LE CONSEIL DES COMMUNAUTÉS EUROPÉENNES,

vu le traité instituant la Communauté économique européenne, et notamment ses articles 51 et 235,

vu la proposition de la Commission (1), établie après consultation de la commission administrative pour la sécurité sociale des travailleurs migrants,

vu l'avis du Parlement européen (2),

vu l'avis du Comité économique et social (3),

considérant que, aux termes de l'article 99 du règlement (CEE) no 1408/71 du Conseil (4), modifié en dernier lieu par le règlement (CEE) no 2332/89 (5), l'ensemble du problème du paiement des prestations familiales aux membres de la famille ne résidant pas sur le territoire de l'État compétent doit être revu afin de parvenir à une solution uniforme pour tous les États membres;

considérant que, par l'arrêt rendu le 15 janvier 1986 dans l'affaire 41/84 (Pinna), la Cour de justice a invalidé l'article 73 paragraphe 2 du règlement (CEE) no 1408/71 en ce que le critère de la résidence des membres de la famille du travailleur migrant, qu'il utilise en vue de déterminer la législation applicable aux prestations familiales de ce travailleur, « n'est pas de nature à assurer l'égalité de traitement prescrite par l'article 48 du traité et ne peut donc pas être employé dans le cadre de la coordination des législations nationales, qui est prévue par l'arti- cle 51 du traité en vue de promouvoir la libre circulation des travailleurs dans la Communauté conformément à l'article 48 »;

considérant qu'il y a lieu, par conséquent, d'écarter le critère de la résidence des membres de la famille du travailleur pour l'octroi des prestations familiales;

considérant, par contre, que le critère de l'emploi retenu à l'article 73 paragraphe 1 et à l'article 74 paragraphe 1 du règlement (CEE) no 1408/71 assure l'égalité de traitement entre tous les travailleurs soumis à une même législation; que le choix de ce facteur de rattachement s'impose pour des raisons de simplicité, d'équité et pour des raisons liées à la cohérence du système du règlement (CEE) no 1408/71 qui, de façon générale, attribue la prévalence à la lex loci laboris pour déterminer la législation applicable;

considérant qu'il y a donc lieu d'appliquer cette solution également aux travailleurs soumis à la législation française; qu'il importe de modifier dans ce sens le règlement (CEE) no 1408/71 et le règlement (CEE) no 574/72 (6), modifié en dernier lieu par le règlement (CEE) no 2332/89; que, à l'époque de l'extension du champ d'application personnel des règlements (CEE) no 1408/71 et (CEE) no 574/72 aux travailleurs non salariés et aux membres de leur famille, l'absence d'une solution uniforme visée à l'article 99 du règlement (CEE) no 1408/71 n'a pas permis d'assurer pareille extension pour les articles 73 à 76 du règlement (CEE) no 1408/71; qu'il convient à présent d'étendre les dispositions aux travailleurs non salariés et d'adapter en conséquence certaines dispositions du règlement (CEE) no 574/72,

A ARRÊTÉ LE PRÉSENT RÈGLEMENT:

Article premier

Le règlement (CEE) no 1408/71 est modifié comme suit.

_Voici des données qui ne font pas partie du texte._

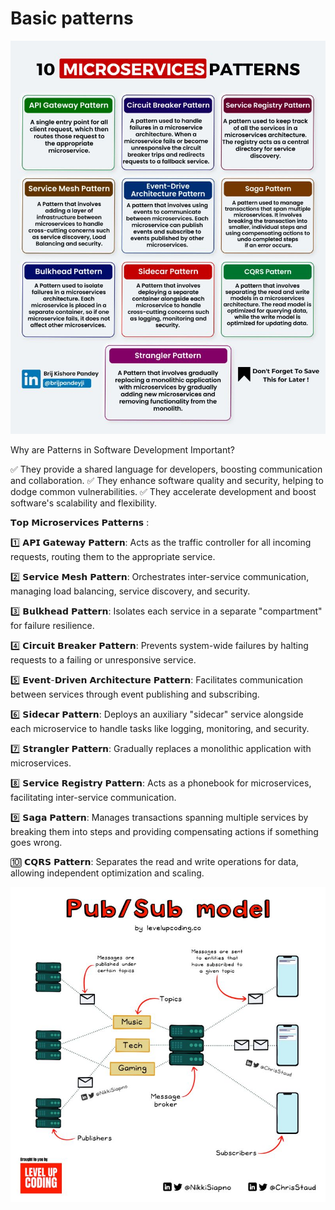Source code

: # Basic patterns

![basic-patterns.jpeg](_img%2Fbasic-patterns.jpeg)

Why are Patterns in Software Development Important?

✅ They provide a shared language for developers, boosting communication and collaboration.
✅ They enhance software quality and security, helping to dodge common vulnerabilities.
✅ They accelerate development and boost software's scalability and flexibility.

𝗧𝗼𝗽 𝗠𝗶𝗰𝗿𝗼𝘀𝗲𝗿𝘃𝗶𝗰𝗲𝘀 𝗣𝗮𝘁𝘁𝗲𝗿𝗻𝘀 :

1️⃣ 𝗔𝗣𝗜 𝗚𝗮𝘁𝗲𝘄𝗮𝘆 𝗣𝗮𝘁𝘁𝗲𝗿𝗻: Acts as the traffic controller for all incoming requests, routing them to the appropriate service.

2️⃣ 𝗦𝗲𝗿𝘃𝗶𝗰𝗲 𝗠𝗲𝘀𝗵 𝗣𝗮𝘁𝘁𝗲𝗿𝗻: Orchestrates inter-service communication, managing load balancing, service discovery, and security.

3️⃣ 𝗕𝘂𝗹𝗸𝗵𝗲𝗮𝗱 𝗣𝗮𝘁𝘁𝗲𝗿𝗻: Isolates each service in a separate "compartment" for failure resilience.

4️⃣ 𝗖𝗶𝗿𝗰𝘂𝗶𝘁 𝗕𝗿𝗲𝗮𝗸𝗲𝗿 𝗣𝗮𝘁𝘁𝗲𝗿𝗻: Prevents system-wide failures by halting requests to a failing or unresponsive service.

5️⃣ 𝗘𝘃𝗲𝗻𝘁-𝗗𝗿𝗶𝘃𝗲𝗻 𝗔𝗿𝗰𝗵𝗶𝘁𝗲𝗰𝘁𝘂𝗿𝗲 𝗣𝗮𝘁𝘁𝗲𝗿𝗻: Facilitates communication between services through event publishing and subscribing.

6️⃣ 𝗦𝗶𝗱𝗲𝗰𝗮𝗿 𝗣𝗮𝘁𝘁𝗲𝗿𝗻: Deploys an auxiliary "sidecar" service alongside each microservice to handle tasks like logging, monitoring, and security.

7️⃣ 𝗦𝘁𝗿𝗮𝗻𝗴𝗹𝗲𝗿 𝗣𝗮𝘁𝘁𝗲𝗿𝗻: Gradually replaces a monolithic application with microservices.

8️⃣ 𝗦𝗲𝗿𝘃𝗶𝗰𝗲 𝗥𝗲𝗴𝗶𝘀𝘁𝗿𝘆 𝗣𝗮𝘁𝘁𝗲𝗿𝗻: Acts as a phonebook for microservices, facilitating inter-service communication.

9️⃣ 𝗦𝗮𝗴𝗮 𝗣𝗮𝘁𝘁𝗲𝗿𝗻: Manages transactions spanning multiple services by breaking them into steps and providing compensating actions if something goes wrong.

🔟 𝗖𝗤𝗥𝗦 𝗣𝗮𝘁𝘁𝗲𝗿𝗻: Separates the read and write operations for data, allowing independent optimization and scaling.


![pub_sub-model.jpeg](_img%2Fpub_sub-model.jpeg)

1) Au titre III, le chapitre 7 est remplacé par le texte suivant:

« CHAPITRE 7

PRESTATIONS FAMILIALES

Article 72

Totalisation des périodes d'assurance, d'emploi ou d'activité non salariée

L'institution compétente d'un État membre dont la législation subordonne l'acquisition du droit aux prestations à l'accomplissement de périodes d'assurance, d'emploi ou d'activité non salariée tient compte à cet effet, dans la mesure nécessaire, des périodes d'assurance, d'emploi ou d'activité non salariée accomplies sur le territoire de tout autre État membre, comme s'il s'agissait de périodes accomplies sous la législation qu'elle applique.

Article 73

Travailleurs salariés ou non salariés dont les membres de la famille résident dans un État membre autre que l'État compétent

Le travailleur salarié ou non salarié soumis à la législation d'un État membre a droit, pour les membres de sa famille qui résident sur le territoire d'un autre État membre, aux prestations familiales prévues par la législation du premier État, comme s'ils résidaient sur le territoire de celui-ci, sous réserve des dispositions de l'annexe VI.

Article 74

Chômeurs dont les membres de la famille résident dans un État membre autre que l'État compétent

Le travailleur salarié ou non salarié en chômage qui bénéficie des prestations de chômage au titre de la législation d'un État membre a droit, pour les membres de sa famille qui résident sur le territoire d'un autre État membre, aux prestations familiales prévues par la législation du premier État, comme s'ils résidaient sur le territoire de celui-ci, sous réserve des dispositions de l'annexe VI.

Article 75

Service des prestations

1. Les prestations familiales sont servies, dans les cas visés à l'article 73, par l'institution compétente de l'État à la législation duquel le travailleur salarié ou non salarié est soumis et, dans les cas visés à l'article 74, par l'institution compétente de l'État au titre de la législation duquel le travailleur salarié ou non salarié en chômage bénéficie des prestations de chômage. Elles sont servies conformément aux dispositions que ces institutions appliquent, que la personne physique ou morale à laquelle ces prestations doivent être servies réside, séjourne ou ait son siège sur le territoire de l'État compétent ou sur celui d'un autre État membre.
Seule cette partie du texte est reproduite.